D1.254 - Assessing the Accuracy of Penicillin Allergy Labels in Paediatric Care: Focusing on Educational Gaps in Both Families and Healthcare Workers

Poster abstract

Background

Penicillin allergy labels (PALs) affect up to 10% of the population. Inaccurate PALs limit treatment options and reduce patient outcomes.We evaluated PALs in paediatric patients at Evelina London Children’s Hospital to identify inaccuracies, documentation, and the barriers and opportunities for de-labelling. 

Method

Between 28/10/2024 and 08/12/2024, children attending our ED or admitted to hospital with PALs were identified from health records, and patients/caregivers interviewed. Data were analysed for accuracy, and risk stratification applied using British Society for Allergy and Clinical Immunology (BSACI) recommendations.

Results

Out of 7050 children reviewed, a total of 194 with PALs were identified, with 51 families were interviewed. PAL prevalence was 5.6%. 24 (47%) were female, median age was 10.8 years and 44 (86%) of patients had comorbidities.
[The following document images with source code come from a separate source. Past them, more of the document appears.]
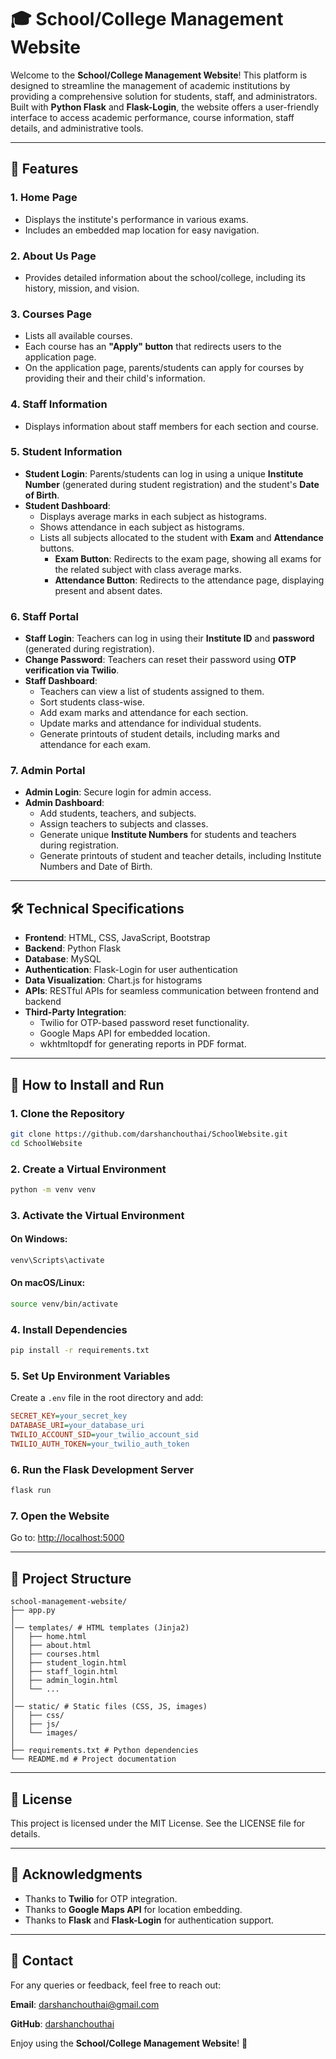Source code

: # 🎓 School/College Management Website

Welcome to the **School/College Management Website**! This platform is designed to streamline the management of academic institutions by providing a comprehensive solution for students, staff, and administrators. Built with **Python Flask** and **Flask-Login**, the website offers a user-friendly interface to access academic performance, course information, staff details, and administrative tools.

---

## 🌟 Features

### 1. **Home Page**
   - Displays the institute's performance in various exams.
   - Includes an embedded map location for easy navigation.

### 2. **About Us Page**
   - Provides detailed information about the school/college, including its history, mission, and vision.

### 3. **Courses Page**
   - Lists all available courses.
   - Each course has an **"Apply" button** that redirects users to the application page.
   - On the application page, parents/students can apply for courses by providing their and their child's information.

### 4. **Staff Information**
   - Displays information about staff members for each section and course.

### 5. **Student Information**
   - **Student Login**: Parents/students can log in using a unique **Institute Number** (generated during student registration) and the student's **Date of Birth**.
   - **Student Dashboard**:
     - Displays average marks in each subject as histograms.
     - Shows attendance in each subject as histograms.
     - Lists all subjects allocated to the student with **Exam** and **Attendance** buttons.
       - **Exam Button**: Redirects to the exam page, showing all exams for the related subject with class average marks.
       - **Attendance Button**: Redirects to the attendance page, displaying present and absent dates.

### 6. **Staff Portal**
   - **Staff Login**: Teachers can log in using their **Institute ID** and **password** (generated during registration).
   - **Change Password**: Teachers can reset their password using **OTP verification via Twilio**.
   - **Staff Dashboard**:
     - Teachers can view a list of students assigned to them.
     - Sort students class-wise.
     - Add exam marks and attendance for each section.
     - Update marks and attendance for individual students.
     - Generate printouts of student details, including marks and attendance for each exam.

### 7. **Admin Portal**
   - **Admin Login**: Secure login for admin access.
   - **Admin Dashboard**:
     - Add students, teachers, and subjects.
     - Assign teachers to subjects and classes.
     - Generate unique **Institute Numbers** for students and teachers during registration.
     - Generate printouts of student and teacher details, including Institute Numbers and Date of Birth.

---

## 🛠️ Technical Specifications

- **Frontend**: HTML, CSS, JavaScript, Bootstrap
- **Backend**: Python Flask
- **Database**: MySQL
- **Authentication**: Flask-Login for user authentication
- **Data Visualization**: Chart.js for histograms
- **APIs**: RESTful APIs for seamless communication between frontend and backend
- **Third-Party Integration**:
  - Twilio for OTP-based password reset functionality.
  - Google Maps API for embedded location.
  - wkhtmltopdf for generating reports in PDF format.

---

## 🚀 How to Install and Run

### 1. Clone the Repository
```bash
git clone https://github.com/darshanchouthai/SchoolWebsite.git
cd SchoolWebsite
```

### 2. Create a Virtual Environment
```bash
python -m venv venv
```

### 3. Activate the Virtual Environment
#### On Windows:
```bash
venv\Scripts\activate
```
#### On macOS/Linux:
```bash
source venv/bin/activate
```

### 4. Install Dependencies
```bash
pip install -r requirements.txt
```

### 5. Set Up Environment Variables
Create a `.env` file in the root directory and add:
```ini
SECRET_KEY=your_secret_key
DATABASE_URI=your_database_uri
TWILIO_ACCOUNT_SID=your_twilio_account_sid
TWILIO_AUTH_TOKEN=your_twilio_auth_token
```

### 6. Run the Flask Development Server
```bash
flask run
```

### 7. Open the Website
Go to: [http://localhost:5000](http://localhost:5000)

---

## 📂 Project Structure
```
school-management-website/
├── app.py
│
│── templates/ # HTML templates (Jinja2)
│   ├── home.html
│   ├── about.html
│   ├── courses.html
│   ├── student_login.html
│   ├── staff_login.html
│   ├── admin_login.html
│   └── ...
│
│── static/ # Static files (CSS, JS, images)
│   ├── css/
│   ├── js/
│   └── images/
│
├── requirements.txt # Python dependencies
└── README.md # Project documentation
```

---

## 📄 License
This project is licensed under the MIT License. See the LICENSE file for details.

---

## 🙏 Acknowledgments
- Thanks to **Twilio** for OTP integration.
- Thanks to **Google Maps API** for location embedding.
- Thanks to **Flask** and **Flask-Login** for authentication support.

---

## 💌 Contact
For any queries or feedback, feel free to reach out:

**Email**: [darshanchouthai@gmail.com](mailto:darshanchouthai@gmail.com)

**GitHub**: [darshanchouthai](https://github.com/darshanchouthai)

Enjoy using the **School/College Management Website**! 🎉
Of 51 patients interviewed, 20 (39%) were identified as low-risk with reference to BSACI guidelines and could have been de-labelled by non-allergists. Only 45% of these were correctly identified as low-risk in electronic medical records, and 40% lacked documented risk levels. 
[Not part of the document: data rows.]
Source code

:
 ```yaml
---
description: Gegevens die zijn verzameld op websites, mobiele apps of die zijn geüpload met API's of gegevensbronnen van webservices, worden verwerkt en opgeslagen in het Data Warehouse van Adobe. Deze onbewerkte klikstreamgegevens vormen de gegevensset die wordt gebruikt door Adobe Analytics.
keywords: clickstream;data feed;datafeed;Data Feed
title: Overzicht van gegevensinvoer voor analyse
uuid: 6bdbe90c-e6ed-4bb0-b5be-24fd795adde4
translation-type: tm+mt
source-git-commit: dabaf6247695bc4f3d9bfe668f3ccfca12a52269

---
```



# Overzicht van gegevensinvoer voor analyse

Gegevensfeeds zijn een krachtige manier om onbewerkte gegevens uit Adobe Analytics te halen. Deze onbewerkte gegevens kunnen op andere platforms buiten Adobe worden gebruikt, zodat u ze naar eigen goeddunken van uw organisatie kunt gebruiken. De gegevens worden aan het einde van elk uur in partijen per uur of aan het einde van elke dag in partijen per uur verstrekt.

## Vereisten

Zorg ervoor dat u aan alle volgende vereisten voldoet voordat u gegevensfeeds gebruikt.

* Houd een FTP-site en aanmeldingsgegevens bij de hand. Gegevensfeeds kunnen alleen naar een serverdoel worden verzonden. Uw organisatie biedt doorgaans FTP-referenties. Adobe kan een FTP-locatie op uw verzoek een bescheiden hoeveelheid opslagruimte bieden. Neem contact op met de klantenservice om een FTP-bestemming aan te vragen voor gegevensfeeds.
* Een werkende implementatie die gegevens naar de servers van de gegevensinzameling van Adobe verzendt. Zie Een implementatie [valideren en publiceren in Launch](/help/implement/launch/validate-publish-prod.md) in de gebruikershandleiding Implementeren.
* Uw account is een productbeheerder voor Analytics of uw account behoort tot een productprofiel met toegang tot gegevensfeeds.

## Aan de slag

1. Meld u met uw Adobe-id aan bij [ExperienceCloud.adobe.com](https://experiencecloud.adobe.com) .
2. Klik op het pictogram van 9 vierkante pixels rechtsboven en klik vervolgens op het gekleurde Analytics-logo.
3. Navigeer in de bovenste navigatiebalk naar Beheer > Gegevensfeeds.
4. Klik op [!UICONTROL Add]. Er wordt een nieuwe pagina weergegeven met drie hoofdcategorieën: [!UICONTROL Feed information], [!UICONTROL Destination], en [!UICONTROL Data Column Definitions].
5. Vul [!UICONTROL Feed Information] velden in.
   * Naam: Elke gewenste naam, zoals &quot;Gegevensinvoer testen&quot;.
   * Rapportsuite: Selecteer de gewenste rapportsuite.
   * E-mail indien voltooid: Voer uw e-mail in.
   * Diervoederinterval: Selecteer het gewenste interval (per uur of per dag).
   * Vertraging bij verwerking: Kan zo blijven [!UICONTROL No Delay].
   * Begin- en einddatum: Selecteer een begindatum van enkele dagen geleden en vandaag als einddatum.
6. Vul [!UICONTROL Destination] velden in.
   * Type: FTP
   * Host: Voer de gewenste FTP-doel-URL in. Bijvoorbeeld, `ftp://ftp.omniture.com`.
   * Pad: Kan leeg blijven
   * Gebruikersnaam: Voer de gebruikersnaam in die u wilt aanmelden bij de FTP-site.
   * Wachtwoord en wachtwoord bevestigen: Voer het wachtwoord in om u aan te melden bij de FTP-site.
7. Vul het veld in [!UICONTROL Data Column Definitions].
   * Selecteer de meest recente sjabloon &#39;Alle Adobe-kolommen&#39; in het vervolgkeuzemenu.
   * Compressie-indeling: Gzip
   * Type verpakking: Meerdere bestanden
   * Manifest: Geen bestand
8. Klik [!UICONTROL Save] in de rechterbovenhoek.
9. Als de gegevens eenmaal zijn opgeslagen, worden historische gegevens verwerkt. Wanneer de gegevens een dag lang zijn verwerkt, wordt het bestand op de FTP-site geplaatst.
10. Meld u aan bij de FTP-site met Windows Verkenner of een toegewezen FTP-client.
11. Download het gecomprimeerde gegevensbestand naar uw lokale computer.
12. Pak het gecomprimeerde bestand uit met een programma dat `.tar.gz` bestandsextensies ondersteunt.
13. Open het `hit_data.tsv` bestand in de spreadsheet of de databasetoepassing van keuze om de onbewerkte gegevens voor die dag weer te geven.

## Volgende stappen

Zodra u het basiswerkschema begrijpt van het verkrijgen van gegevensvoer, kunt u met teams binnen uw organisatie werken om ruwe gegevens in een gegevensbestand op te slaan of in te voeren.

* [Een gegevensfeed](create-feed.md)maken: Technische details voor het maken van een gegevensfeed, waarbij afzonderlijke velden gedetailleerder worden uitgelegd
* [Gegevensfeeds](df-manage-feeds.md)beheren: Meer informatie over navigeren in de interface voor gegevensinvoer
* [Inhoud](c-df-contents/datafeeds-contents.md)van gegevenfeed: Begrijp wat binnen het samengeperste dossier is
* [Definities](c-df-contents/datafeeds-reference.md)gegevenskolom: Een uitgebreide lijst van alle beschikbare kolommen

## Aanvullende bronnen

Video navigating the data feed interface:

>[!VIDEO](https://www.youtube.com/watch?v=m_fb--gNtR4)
Interviews revealed that both parents and healthcare providers faced challenges in de-labelling. Concerns included fear of future reactions (n=3), lack of education about the risks of inaccurate labels, and systemic barriers to de-labelling. Five children were labelled as penicillin allergic despite tolerating penicillin after their initial reaction. Three children had never been prescribed penicillin due to family history of penicillin allergy. Families perceived healthcare providers as reluctant to de-label, citing delays and lack of referrals to allergy services from primary care. Only 2 (4%) of children had been referred to de-labelling services by their GP. 

Conclusion

This study highlights significant gaps in PAL documentation, clinician education, and parental understanding of PALs and de-labelling. Improved training for healthcare providers, particularly non-allergists, is essential for accurate risk categorization and effective de-labelling. Furthermore, addressing misconceptions and fears among families through clear educational materials and discussions on the de-labelling process could help reduce unnecessary antibiotic use, promote better antimicrobial stewardship, and enhance patient outcomes.